I have a very large xml file of around 45 GB that I am trying to parse and create a data frame out of. The xml has a fairly simple structure to it as shown below. I want to read the attributes under the tag <event>
when the type is either entered link or left link.
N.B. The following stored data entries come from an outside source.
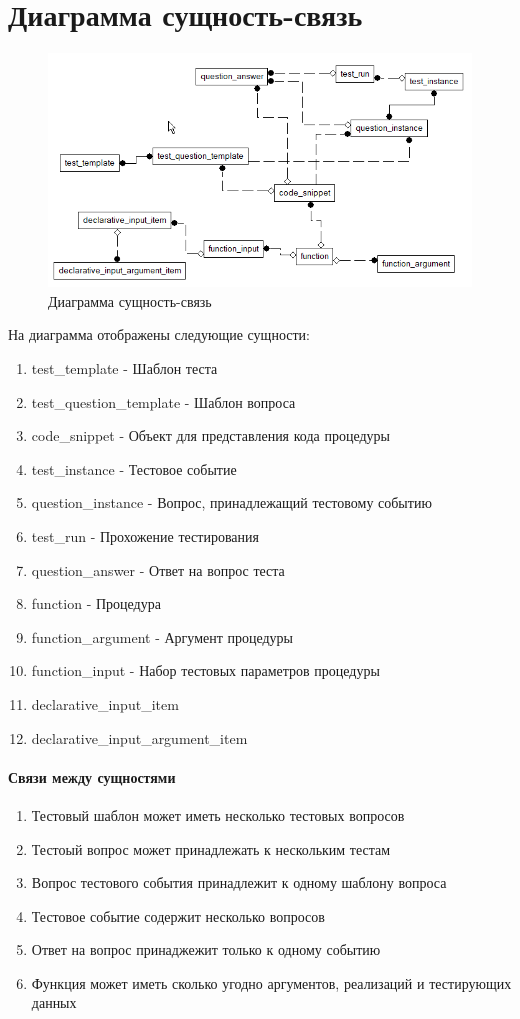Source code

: \documentclass{article}
\begin{document}
\section{Диаграмма сущность-связь}
\begin{figure}[H]
    \includegraphics[width=\textwidth, center]{conceptual.png}
    \caption{Диаграмма сущность-связь}
\end{figure}
На диаграмма отображены следующие сущности:
\begin{enumerate}
    \item test\_template - Шаблон теста
    \item test\_question\_template - Шаблон вопроса
    \item code\_snippet - Объект для представления кода процедуры
    \item test\_instance - Тестовое событие
    \item question\_instance - Вопрос, принадлежащий тестовому
    событию
    \item test\_run - Прохожение тестирования
    \item question\_answer - Ответ на вопрос теста
    \item function - Процедура
    \item function\_argument - Аргумент процедуры
    \item function\_input - Набор тестовых параметров процедуры
    \item declarative\_input\_item
    \item declarative\_input\_argument\_item
\end{enumerate}

\paragraph{Связи между сущностями}
\begin{enumerate}
	\item Тестовый шаблон может иметь несколько тестовых вопросов
	\item Тестоый вопрос может принадлежать к нескольким тестам
	\item Вопрос тестового события принадлежит к одному шаблону вопроса
	\item Тестовое событие содержит несколько вопросов
	\item Ответ на вопрос принаджежит только к одному событию
	\item Функция может иметь сколько угодно аргументов,
	реализаций и тестирующих данных
\end{enumerate}
\end{document}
<?xml version="1.0" encoding="utf-8"?>
<events version="1.0">
<event time="10800.0" type="actend" person="9982471" link="21225" actType="home" />
<event time="10800.0" type="departure" person="9982471" link="21225" legMode="car" />
<event time="10800.0" type="PersonEntersVehicle" person="9982471" vehicle="9982471" />
<event time="10800.0" type="actend" person="9656271" link="21066" actType="home" />
<event time="10833.0" type="entered link" person="4250461" link="24329" vehicle="4250461" />
<event time="10835.0" type="left link" person="1662941" link="29242" vehicle="1662941" />
<event time="10835.0" type="entered link" person="1662941" link="29239" vehicle="1662941" />
<event time="10836.0" type="left link" person="7651702" link="7359" vehicle="7651702" />
<event time="10836.0" type="entered link" person="7651702" link="7407" vehicle="7651702" />
<event time="10840.0" type="left link" person="8909152" link="5664" vehicle="8909152" />
</events>
I have tried the DOM based xmlparse()
function but it is not helpful due to memory issues. Then, I tried a SAX based code (shown below) but it is taking too long. For example, to read a 1% sample and create a dataframe from it, it took me about 5 hours. So, to do the same with the full data it would take me about 20 days (assuming it could be scaled linearly). Can you please help me solve this issue? Here are the links to a very small sample, 1% sample, 5% sample, and the full data.
Here is the SAX code I used.
library(XML)
branchFunction <- function() {
store <- new.env()
new_counter <- (function() {
i <- 0
function() {
i <<- i + 1
i
}
})()
func <- function(x, ...) {
ns <- getNodeSet(x,path = "//event[@type='left link' or @type='entered link']")
value <- lapply(ns, xmlAttrs)
store[[toString(new_counter())]] <- value
}
getStore <- function() { as.list( store ) }
list(event = func, getStore=getStore)
}
myfunctions <- branchFunction()
xmlEventParse(file = "percent1.gz", handlers = NULL, branches = myfunctions)
l <- myfunctions$getStore()
l <- unlist(l, recursive = FALSE)
df <- data.frame(matrix(unlist(l), nrow=length(l), byrow=T),stringsAsFactors=FALSE)
colnames(df) <- c("time", "type", "person", "link", "carid")
The output must look like this
> head(df)
time type person link carid
1 10934.0 entered link 9656271 16260 9656271
2 10935.0 left link 8909152 6014 8909152
3 10935.0 entered link 8909152 6034 8909152
4 10936.0 left link 1504062 25541 1504062
5 10936.0 entered link 1504062 25384 1504062
6 10936.0 left link 3055801 31464 3055801
Using Saxon, the following XSLT 3.0 stylesheet processed your percent1 sample (413Mb) in 14.5 seconds:
<xsl:stylesheet version="3.0"
xmlns:xsl="http://www.w3.org/1999/XSL/Transform"
xmlns:xs="http://www.w3.org/2001/XMLSchema"
exclude-result-prefixes="xs"
expand-text="yes">
<xsl:template name="xsl:initial-template">
<xsl:stream href="percent1.xml">
<xsl:for-each select="/events/event[@type=('entered link', 'left link')]">
{position()} {@time} {@person} {@link} {@person}
</xsl:for-each>
</xsl:stream>
</xsl:template>
</xsl:stylesheet>
Memory usage was 13Mb (which isn't going to increase as the file size increases). Extrapolated time for the full dataset about 25 minutes.